実験フェーズでは、アイデアを具現化した上で、そのアイデアに対する顧客からのフィードバックを獲得します。
目的は、自分たちが想定していたアイデアが、どのように顧客に対して価値を提供できるのか、実験的に明らかにすることにあります。
デザイン思考では、お金や時間をかけずに、低コストでアイデアを形にしたものを「プロトタイプ」と言います。
プロトタイプは、失敗のリスクを最小化し、効果的にプロジェクトの軌道修正を実現してくれる道具です。
プロトタイプの形には様々なものがあり、アイデアを絵で表現したスケッチや、ありあわせの工具でつくった3 次元ののインターフェイスなど、物理的なものであれば何でも構いません。
実験の重要性
実験フェーズを実施することで、これまで創造したアイデアのどの部分に焦点をあててプロダクト開発をすすめていくか、顧客の声を参考にしながらそのプロセスを固めていくことができます。
実験フェーズで重要なことは、チームがこれまで気がついていなかった新しい学びをプロセスの過程で得ることです。
実験フェーズによって得られる効果は大きく分けて以下の3 つに分類できます。
1: チームでのさらなるアイデア探求ができる
アイデアをプロトタイプとして具現化する過程の中で、探索フェーズでアイデア創造をしていた時には想定していなかった、新しいアイデアやコンセプトを手にするケースがあります。
2: 顧客に対するさらに深い共感ができる
プロトタイプをテストして顧客からフィードバックをもらうことで、普段の生活や業務で顧客がどのような課題を抱えているのか、さらに深く共感しながら顧客を理解することができます。
3: 解決策の検証ができる
プロトタイプを活用しながら、顧客と一緒に解決策を発展することができるため、顧客の反応を踏まえながらプロジェクトが進むべき方向性を徐々に明確にすることができるようになります。
実験の方法論
実験フェーズは、次のような3 つの段階を何度も繰り返すことを想定しています:プロトタイプの作成、プロトタイプを使った実験、実験結果の整理と改善の方向性決定。
1. 実験材料となるプロトタイプの作成
ありあわせの材料で、実験に必要なプロトタイプを作成します。
最初のプロトタイプは、画用紙や模造紙などを使いながら、例えば30 分程度でつくるような簡易なもので充分です。
初期段階のプロトタイプが、顧客から絶賛されることは滅多にありません。顧客を感動させたり、説得させるために作っているのではないことに留意して、素早く低コストでプロトタイプをつくります。
2. 顧客との対話を通じた実験
プロトタイプができたら、顧客や顧客候補に使ってもらいます。プロトタイプを利用する過程の観察はもちろん、利用が終わったあとで積極的にその体験について対話をします。

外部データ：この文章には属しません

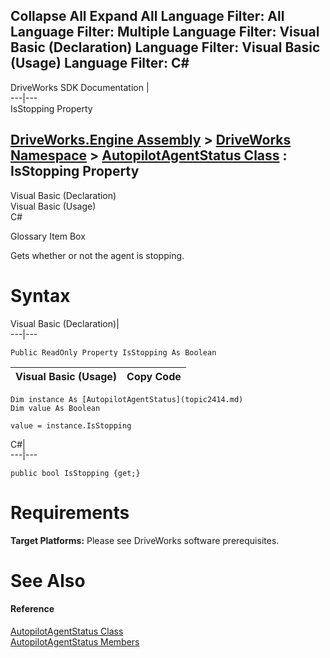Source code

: Collapse All Expand All Language Filter: All  Language Filter: Multiple  Language Filter: Visual Basic (Declaration) Language Filter: Visual Basic (Usage) Language Filter: C#  
---  
DriveWorks SDK Documentation  |   
---|---  
IsStopping Property   
  
[DriveWorks.Engine Assembly](topic2156.md) > [DriveWorks Namespace](topic2159.md) > [AutopilotAgentStatus Class](topic2414.md) : IsStopping Property  
---  
  
Visual Basic (Declaration)    
Visual Basic (Usage)    
C# 

Glossary Item Box

Gets whether or not the agent is stopping. 

# Syntax

Visual Basic (Declaration)|   
---|---  
      
    
    Public ReadOnly Property IsStopping As Boolean  
  
Visual Basic (Usage)| Copy Code  
---|---  
      
    
    Dim instance As [AutopilotAgentStatus](topic2414.md)
    Dim value As Boolean
     
    value = instance.IsStopping  
  
C#|   
---|---  
      
    
    public bool IsStopping {get;}  
  
# Requirements

**Target Platforms:** Please see DriveWorks software prerequisites.

# See Also

#### Reference

[AutopilotAgentStatus Class](topic2414.md)   
[AutopilotAgentStatus Members](topic2415.md)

実験の目的は顧客ニーズや顧客行動の学習にあるため、「この製品を欲しいですか?」といった開発側の視点に立った質問は避けましょう。
それよりも、「今回のプロトタイプを使ってどう感じましたか?」と、相手の考え方や気持ちを引き出す方向で対話をします。
3. 実験結果を整理し、改善の方向性を決定
一通り相手からプロトタイプについてのフィードバックを獲得できたら、そのフィードバックを整理します。
例えば、プロトタイプの良かった点、改善点、疑問点、新しいアイデアといった形で分類します。フィードバックを整理した上で、次の方向性を議論します。
例えば、強化すべき機能や削除すべき機能を決めたり、当初想定していたものとは全く違う方向に切り替えたりします。
方向性が定まったら、次のプロトタイプを作ります。